→ **YOUR ASSIGNMENT**: Look through the data below and extract, unchanged, the lines from the one that contains "## Créditos" to the one that contains "Fecha de Creación: 12/11/2024", both included.

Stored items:
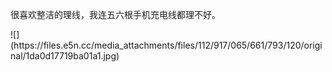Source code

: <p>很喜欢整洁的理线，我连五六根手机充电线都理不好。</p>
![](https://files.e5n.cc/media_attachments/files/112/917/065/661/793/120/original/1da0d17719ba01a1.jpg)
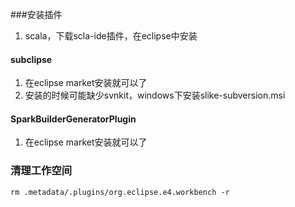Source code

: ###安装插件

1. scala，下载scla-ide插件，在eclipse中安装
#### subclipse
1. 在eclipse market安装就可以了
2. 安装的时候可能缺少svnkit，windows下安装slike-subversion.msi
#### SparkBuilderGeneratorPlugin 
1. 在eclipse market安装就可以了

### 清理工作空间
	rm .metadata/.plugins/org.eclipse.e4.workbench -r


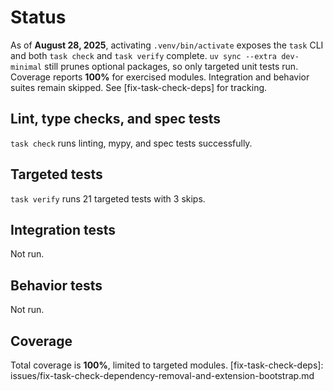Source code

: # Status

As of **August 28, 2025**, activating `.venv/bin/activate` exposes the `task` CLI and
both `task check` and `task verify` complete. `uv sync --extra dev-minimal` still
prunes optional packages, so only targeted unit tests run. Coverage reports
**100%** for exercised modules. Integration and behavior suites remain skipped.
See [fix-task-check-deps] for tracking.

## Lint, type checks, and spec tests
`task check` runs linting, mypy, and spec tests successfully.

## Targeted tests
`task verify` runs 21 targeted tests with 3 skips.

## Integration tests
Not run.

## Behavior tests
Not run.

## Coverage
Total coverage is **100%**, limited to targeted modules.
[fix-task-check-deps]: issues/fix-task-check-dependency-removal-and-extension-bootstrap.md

--

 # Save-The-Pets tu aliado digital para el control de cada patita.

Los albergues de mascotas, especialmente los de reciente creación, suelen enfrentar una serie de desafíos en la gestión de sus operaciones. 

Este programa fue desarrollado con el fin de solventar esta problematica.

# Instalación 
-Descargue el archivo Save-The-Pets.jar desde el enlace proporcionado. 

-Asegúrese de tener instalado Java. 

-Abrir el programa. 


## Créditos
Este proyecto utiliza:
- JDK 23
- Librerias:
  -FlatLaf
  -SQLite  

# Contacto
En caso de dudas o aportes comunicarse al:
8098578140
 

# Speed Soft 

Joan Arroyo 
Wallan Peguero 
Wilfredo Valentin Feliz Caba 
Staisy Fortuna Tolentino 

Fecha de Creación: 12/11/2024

→ **TASK SOLUTION**:
## Créditos
Este proyecto utiliza:
- JDK 23
- Librerias:
  -FlatLaf
  -SQLite  

# Contacto
En caso de dudas o aportes comunicarse al:
8098578140
 

# Speed Soft 

Joan Arroyo 
Wallan Peguero 
Wilfredo Valentin Feliz Caba 
Staisy Fortuna Tolentino 

Fecha de Creación: 12/11/2024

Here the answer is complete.